On the Run with His Bodyguard, page 17
She could have mentioned it. Was writing on a spiral-bound tablet he hadn’t seen before.
“Every single one of the fraudulent activities, including the many random changes made to inventory databases, either took place when the office was open or on Sunday mornings.” He said the words aloud, felt energy coursing through him, but didn’t know how to translate the information. “We need to call Glen again,” he said.
McKenna tossed him the phone. He saw the opened camera app. Noticed a rabbit munching on a leaf in the corner of camera seven, minimized and pressed the numbers.
* * *
He’d put the phone on speaker. As soon as McKenna heard Joe talking about timelines adding up in accordance with him, but not in the way one would think, she put down her drawing pad and headed over to the table, uneasy without the cameras in front of her after a day of studying them intently.
Hundreds of thousands of hunters with Joe in their sights gave her a bad feeling.
Possible cops on the road with a BOLO bearing Joe’s likeness was even worse.
And she felt the weight of them all more deeply, more personally, than any other danger in any other job she’d ever taken.
“Take out all times when the offices were open,” he was saying to Glen. “Then take out the incidences that happened at night during scheduled maintenance hours.

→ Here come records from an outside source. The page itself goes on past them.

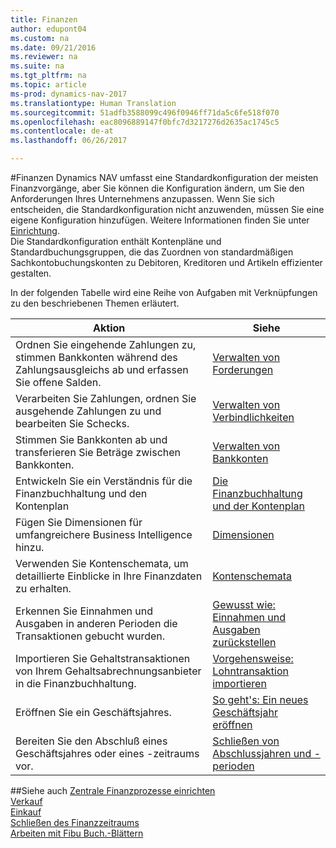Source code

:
 ```yaml
---
title: Finanzen
author: edupont04
ms.custom: na
ms.date: 09/21/2016
ms.reviewer: na
ms.suite: na
ms.tgt_pltfrm: na
ms.topic: article
ms-prod: dynamics-nav-2017
ms.translationtype: Human Translation
ms.sourcegitcommit: 51adfb3588099c496f0946ff71da5c6fe518f070
ms.openlocfilehash: eac8096889147f0bfc7d3217276d2635ac1745c5
ms.contentlocale: de-at
ms.lasthandoff: 06/26/2017

---
```


#<a name="finance"></a>Finanzen
Dynamics NAV umfasst eine Standardkonfiguration der meisten Finanzvorgänge, aber Sie können die Konfiguration ändern, um Sie den Anforderungen Ihres Unternehmens anzupassen.
Wenn Sie sich entscheiden, die Standardkonfiguration nicht anzuwenden, müssen Sie eine eigene Konfiguration hinzufügen. Weitere Informationen finden Sie unter [Einrichtung](setup.md).  
Die Standardkonfiguration enthält Kontenpläne und Standardbuchungsgruppen, die das Zuordnen von standardmäßigen Sachkontobuchungskonten zu Debitoren, Kreditoren und Artikeln effizienter gestalten.  



In der folgenden Tabelle wird eine Reihe von Aufgaben mit Verknüpfungen zu den beschriebenen Themen erläutert.

| Aktion                                                                  | Siehe                      |
|---------------------------------------------------------------------|--------------------------|
|Ordnen Sie eingehende Zahlungen zu, stimmen Bankkonten während des Zahlungsausgleichs ab und erfassen Sie offene Salden. |[Verwalten von Forderungen](receivables-manage-receivables.md)|
|Verarbeiten Sie Zahlungen, ordnen Sie ausgehende Zahlungen zu und bearbeiten Sie Schecks.|[Verwalten von Verbindlichkeiten](payables-manage-payables.md)|
|Stimmen Sie Bankkonten ab und transferieren Sie Beträge zwischen Bankkonten.|[Verwalten von Bankkonten](bank-manage-bank-accounts.md)|
|Entwickeln Sie ein Verständnis für die Finanzbuchhaltung und den Kontenplan|[Die Finanzbuchhaltung und der Kontenplan](finance-setup-general-ledger.md)|
|Fügen Sie Dimensionen für umfangreichere Business Intelligence hinzu.|[Dimensionen](finance-setup-dimensions.md)|
|Verwenden Sie Kontenschemata, um detaillierte Einblicke in Ihre Finanzdaten zu erhalten.|[Kontenschemata](finance-setup-account-schedule.md)|
|Erkennen Sie Einnahmen und Ausgaben in anderen Perioden die Transaktionen gebucht wurden.|[Gewusst wie: Einnahmen und Ausgaben zurückstellen](finance-setup-how-defer-revenue-expenses.md)|
|Importieren Sie Gehaltstransaktionen von Ihrem Gehaltsabrechnungsanbieter in die Finanzbuchhaltung.|[Vorgehensweise: Lohntransaktion importieren](finance-setup-how-import-payroll-transactions.md)|
|Eröffnen Sie ein Geschäftsjahres.|[So geht's: Ein neues Geschäftsjahr eröffnen](finance-setup-how-open-new-fiscal-year.md)|  
|Bereiten Sie den Abschluß eines Geschäftsjahres oder eines -zeitraums vor.|[Schließen von Abschlussjahren und -perioden](year-close-years-periods.md)|

##<a name="see-also"></a>Siehe auch
[Zentrale Finanzprozesse einrichten](finance-setup-setup-finance-setup.md)  
[Verkauf](sales-manage-sales.md)  
[Einkauf](purchasing-manage-purchasing.md)  
[Schließen des Finanzzeitraums](year-close-years-periods.md)  
[Arbeiten mit Fibu Buch.-Blättern](ui-work-general-journals.md)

And what are you left with?”
“Sunday mornings.”
“Right.” Joe was nodding as though that explained everything.
“I don’t get the significance.” Glen voiced McKenna’s own confusion.
“Unless there’s an important function that I need to attend, a golf outing or breakfast where important business is set to take place, I am always home on Sunday mornings,” he said. “It’s sacred time.”
Eyes wide, McKenna stared at him. He hadn’t said religious or church time, but sacred time. She wanted more.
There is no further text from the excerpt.